Tor Isn't A Child Porn Enthusiast's Best Friend, No Matter What The DOJ Claims

from the willful-distortion-of-facts dept

Anything that makes law enforcement’s job slightly more difficult is swiftly turned into a pariah. And usually the worst kind of pariah: a child molestor.

Apple and Google both announced encryption-by-default going forward on their mobile phone operating systems. Law enforcement officials swiftly gathered to talk loudly about all of the dead and molested children that would result from this decision.

The same goes for Tor. The use of Tor can obscure criminal activity — by hiding the perpetrator and the activity itself. There are plenty of legitimate reasons to use Tor (like many internet services and platforms hoovering up tons of data themselves), but because it makes chasing “bad guys” a little harder, it too must go.

The best way for government agencies to get rid of something they don’t like is legislation. When a law enforcement official says something like the following, they’re not hoping to sway the intelligent and informed members of the public.
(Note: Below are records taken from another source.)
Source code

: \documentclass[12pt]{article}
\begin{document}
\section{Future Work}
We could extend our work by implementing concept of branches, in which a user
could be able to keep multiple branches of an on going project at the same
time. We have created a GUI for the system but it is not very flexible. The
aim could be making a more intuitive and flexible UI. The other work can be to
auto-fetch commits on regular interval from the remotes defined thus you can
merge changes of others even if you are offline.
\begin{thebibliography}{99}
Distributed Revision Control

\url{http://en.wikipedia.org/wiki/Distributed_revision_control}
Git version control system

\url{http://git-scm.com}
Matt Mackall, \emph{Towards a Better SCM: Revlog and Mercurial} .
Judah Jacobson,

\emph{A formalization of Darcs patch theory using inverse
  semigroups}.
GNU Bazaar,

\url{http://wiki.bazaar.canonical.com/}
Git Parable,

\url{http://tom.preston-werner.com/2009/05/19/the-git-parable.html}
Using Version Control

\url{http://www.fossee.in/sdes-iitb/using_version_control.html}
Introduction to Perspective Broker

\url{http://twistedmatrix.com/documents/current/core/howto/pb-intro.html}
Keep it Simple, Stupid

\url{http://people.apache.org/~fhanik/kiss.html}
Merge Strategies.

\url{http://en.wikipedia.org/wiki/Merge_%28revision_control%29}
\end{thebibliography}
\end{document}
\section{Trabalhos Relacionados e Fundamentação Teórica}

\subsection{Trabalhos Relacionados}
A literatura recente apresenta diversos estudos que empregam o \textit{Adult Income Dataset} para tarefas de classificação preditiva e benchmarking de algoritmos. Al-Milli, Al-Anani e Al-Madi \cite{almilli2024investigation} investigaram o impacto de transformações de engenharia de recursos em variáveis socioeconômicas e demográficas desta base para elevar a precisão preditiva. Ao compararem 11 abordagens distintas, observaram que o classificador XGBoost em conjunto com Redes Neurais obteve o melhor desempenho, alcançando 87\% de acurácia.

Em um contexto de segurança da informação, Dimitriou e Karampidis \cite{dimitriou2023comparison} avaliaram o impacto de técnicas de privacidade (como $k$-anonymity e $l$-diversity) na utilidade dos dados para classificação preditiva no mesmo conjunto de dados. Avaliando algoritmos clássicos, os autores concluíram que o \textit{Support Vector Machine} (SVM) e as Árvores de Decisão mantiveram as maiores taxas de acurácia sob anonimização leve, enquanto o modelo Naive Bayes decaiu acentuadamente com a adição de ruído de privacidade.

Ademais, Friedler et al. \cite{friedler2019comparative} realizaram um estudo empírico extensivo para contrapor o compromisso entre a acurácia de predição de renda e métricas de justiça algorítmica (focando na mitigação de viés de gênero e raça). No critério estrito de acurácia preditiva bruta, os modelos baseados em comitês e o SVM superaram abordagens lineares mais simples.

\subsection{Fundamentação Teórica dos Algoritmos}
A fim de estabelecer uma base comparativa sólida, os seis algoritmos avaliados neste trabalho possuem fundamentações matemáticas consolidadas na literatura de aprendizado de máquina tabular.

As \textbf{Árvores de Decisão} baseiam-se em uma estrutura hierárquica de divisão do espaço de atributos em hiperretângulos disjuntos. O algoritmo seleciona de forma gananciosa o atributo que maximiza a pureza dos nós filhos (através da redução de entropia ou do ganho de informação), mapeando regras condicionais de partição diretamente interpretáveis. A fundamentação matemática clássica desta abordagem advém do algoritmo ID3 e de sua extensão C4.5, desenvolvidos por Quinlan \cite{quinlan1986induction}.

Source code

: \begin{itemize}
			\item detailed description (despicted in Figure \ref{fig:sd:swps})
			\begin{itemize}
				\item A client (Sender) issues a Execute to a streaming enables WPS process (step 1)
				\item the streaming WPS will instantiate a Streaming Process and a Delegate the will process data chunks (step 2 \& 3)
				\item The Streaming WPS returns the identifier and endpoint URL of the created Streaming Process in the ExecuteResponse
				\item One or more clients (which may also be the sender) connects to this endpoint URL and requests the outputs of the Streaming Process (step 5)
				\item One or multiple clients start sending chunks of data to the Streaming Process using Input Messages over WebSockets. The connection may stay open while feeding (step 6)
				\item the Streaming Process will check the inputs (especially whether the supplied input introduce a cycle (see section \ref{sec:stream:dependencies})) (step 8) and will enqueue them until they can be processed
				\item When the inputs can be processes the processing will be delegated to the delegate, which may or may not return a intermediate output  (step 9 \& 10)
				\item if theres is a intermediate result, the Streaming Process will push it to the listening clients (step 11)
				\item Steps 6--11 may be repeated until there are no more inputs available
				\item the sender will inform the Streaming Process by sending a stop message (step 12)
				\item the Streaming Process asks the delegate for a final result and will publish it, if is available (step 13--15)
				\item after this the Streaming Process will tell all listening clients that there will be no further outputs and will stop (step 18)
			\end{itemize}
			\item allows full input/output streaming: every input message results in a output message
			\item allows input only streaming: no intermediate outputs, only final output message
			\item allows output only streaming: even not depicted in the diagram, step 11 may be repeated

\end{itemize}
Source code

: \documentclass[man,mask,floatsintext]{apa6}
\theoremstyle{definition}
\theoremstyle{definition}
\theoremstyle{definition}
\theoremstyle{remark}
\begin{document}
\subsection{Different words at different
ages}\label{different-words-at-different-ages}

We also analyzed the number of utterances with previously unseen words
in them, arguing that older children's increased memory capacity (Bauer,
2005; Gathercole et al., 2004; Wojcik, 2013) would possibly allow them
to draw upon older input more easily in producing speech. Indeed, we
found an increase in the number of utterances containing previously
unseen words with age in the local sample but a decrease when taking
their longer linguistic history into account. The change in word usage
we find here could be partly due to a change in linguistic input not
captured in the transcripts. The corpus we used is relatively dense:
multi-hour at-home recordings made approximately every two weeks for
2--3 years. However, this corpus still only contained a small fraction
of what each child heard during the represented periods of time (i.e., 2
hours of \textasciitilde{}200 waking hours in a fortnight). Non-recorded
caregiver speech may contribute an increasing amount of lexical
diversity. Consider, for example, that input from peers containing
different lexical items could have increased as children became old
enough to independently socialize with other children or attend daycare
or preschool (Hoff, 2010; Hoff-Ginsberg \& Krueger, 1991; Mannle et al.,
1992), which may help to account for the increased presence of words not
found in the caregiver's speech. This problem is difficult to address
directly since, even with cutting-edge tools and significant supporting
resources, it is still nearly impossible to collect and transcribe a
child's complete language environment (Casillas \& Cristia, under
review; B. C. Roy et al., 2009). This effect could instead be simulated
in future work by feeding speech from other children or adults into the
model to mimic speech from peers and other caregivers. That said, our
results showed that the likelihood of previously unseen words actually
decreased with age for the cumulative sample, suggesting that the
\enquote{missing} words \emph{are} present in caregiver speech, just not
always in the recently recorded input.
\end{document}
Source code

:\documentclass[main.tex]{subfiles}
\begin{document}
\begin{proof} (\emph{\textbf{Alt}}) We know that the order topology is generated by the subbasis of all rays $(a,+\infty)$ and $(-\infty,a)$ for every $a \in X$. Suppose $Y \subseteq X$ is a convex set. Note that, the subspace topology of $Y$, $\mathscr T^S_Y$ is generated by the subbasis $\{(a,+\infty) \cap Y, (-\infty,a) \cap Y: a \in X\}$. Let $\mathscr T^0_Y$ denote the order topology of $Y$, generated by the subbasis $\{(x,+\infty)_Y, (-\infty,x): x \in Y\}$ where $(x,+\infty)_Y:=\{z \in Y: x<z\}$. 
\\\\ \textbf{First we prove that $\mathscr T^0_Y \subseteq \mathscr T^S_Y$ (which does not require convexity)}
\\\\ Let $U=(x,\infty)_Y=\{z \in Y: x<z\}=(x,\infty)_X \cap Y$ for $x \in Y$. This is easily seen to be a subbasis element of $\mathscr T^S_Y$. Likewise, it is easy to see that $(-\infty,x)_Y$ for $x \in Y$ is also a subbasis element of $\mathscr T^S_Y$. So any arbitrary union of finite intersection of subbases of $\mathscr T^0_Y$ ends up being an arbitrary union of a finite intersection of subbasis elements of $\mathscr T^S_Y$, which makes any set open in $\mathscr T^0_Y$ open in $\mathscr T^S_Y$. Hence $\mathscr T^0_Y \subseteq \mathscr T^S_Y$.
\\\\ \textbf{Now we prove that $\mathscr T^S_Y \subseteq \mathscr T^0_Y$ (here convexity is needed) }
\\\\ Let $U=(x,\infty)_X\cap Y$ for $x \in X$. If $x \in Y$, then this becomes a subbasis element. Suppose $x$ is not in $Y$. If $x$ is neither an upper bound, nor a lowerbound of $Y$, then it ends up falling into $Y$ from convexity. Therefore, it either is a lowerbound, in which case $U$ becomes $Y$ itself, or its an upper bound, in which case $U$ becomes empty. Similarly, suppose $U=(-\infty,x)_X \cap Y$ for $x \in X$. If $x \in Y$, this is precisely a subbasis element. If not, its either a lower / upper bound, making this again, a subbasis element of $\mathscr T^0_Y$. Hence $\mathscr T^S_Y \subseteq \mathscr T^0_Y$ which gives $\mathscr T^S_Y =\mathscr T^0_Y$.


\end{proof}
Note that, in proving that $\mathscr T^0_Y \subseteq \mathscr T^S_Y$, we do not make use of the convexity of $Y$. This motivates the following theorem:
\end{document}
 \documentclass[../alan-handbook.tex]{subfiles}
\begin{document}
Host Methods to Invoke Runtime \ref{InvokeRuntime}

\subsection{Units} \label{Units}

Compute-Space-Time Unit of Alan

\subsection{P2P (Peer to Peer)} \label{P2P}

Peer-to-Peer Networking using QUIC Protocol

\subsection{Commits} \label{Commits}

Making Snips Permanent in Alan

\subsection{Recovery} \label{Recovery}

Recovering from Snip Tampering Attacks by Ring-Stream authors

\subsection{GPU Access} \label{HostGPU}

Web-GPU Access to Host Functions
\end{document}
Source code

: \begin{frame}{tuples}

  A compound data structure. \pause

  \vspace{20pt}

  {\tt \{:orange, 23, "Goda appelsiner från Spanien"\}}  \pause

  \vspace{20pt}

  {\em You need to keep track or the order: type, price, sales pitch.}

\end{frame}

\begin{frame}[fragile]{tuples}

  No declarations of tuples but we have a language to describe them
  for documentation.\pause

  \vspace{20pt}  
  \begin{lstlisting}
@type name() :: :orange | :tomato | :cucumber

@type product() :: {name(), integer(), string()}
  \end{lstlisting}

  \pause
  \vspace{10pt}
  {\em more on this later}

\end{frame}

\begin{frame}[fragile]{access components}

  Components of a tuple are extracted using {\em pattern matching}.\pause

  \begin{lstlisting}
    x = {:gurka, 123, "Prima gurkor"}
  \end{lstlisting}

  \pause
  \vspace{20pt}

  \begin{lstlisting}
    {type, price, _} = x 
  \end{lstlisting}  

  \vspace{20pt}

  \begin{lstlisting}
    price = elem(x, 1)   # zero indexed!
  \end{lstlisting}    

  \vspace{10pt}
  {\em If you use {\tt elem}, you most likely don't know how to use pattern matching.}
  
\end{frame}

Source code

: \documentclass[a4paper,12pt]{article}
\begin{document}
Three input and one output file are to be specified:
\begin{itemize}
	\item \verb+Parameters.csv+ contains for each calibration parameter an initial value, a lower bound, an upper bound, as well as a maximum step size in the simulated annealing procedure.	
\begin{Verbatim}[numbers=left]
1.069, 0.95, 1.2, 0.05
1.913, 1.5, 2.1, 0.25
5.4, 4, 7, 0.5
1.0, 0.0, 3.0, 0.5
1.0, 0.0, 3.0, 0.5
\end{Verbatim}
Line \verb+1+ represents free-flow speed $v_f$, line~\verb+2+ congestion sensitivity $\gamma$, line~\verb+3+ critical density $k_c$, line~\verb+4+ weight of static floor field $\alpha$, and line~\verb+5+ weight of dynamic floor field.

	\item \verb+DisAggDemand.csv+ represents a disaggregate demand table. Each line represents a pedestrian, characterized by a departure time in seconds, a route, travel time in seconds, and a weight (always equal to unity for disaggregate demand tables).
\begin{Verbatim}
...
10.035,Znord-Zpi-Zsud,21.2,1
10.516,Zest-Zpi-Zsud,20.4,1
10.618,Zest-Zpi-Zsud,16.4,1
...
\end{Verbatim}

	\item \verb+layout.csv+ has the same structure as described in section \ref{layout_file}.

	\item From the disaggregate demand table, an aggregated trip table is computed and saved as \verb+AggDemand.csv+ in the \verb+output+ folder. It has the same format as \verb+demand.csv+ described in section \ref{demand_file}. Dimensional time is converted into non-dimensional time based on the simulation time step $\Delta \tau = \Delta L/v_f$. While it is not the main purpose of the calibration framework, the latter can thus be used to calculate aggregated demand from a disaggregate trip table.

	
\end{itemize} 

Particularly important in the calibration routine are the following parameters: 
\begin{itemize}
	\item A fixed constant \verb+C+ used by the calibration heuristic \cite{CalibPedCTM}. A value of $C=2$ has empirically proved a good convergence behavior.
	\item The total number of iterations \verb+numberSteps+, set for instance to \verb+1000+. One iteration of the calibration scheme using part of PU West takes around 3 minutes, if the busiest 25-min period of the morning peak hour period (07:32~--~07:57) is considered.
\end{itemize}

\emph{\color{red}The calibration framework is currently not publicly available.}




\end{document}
They’re saying it to sway those who can actually do something about it: tech-clueless legislators and those who vote for them.

At the State of the Net conference in Washington on Tuesday, US assistant attorney general Leslie Caldwell discussed what she described as the dangers of encryption and cryptographic anonymity tools like Tor, and how those tools can hamper law enforcement…

“Tor obviously was created with good intentions, but it’s a huge problem for law enforcement,” Caldwell said in comments reported by Motherboard and confirmed to me by others who attended the conference. “We understand 80 percent of traffic on the Tor network involves child pornography.

That’s a scary number. And it’s not even close to accurate.

Wired’s Andy Greenberg explains how Caldwell took a statistic from Tor research and twisted it to further the government’s agenda.

[A] Department of Justice flack said Caldwell was citing a University of Portsmouth study WIRED covered in December. He included a link to our story. But I made clear at the time that the study claimed 80 percent of traffic to Tor hidden services related to child pornography, not 80 percent of all Tor traffic.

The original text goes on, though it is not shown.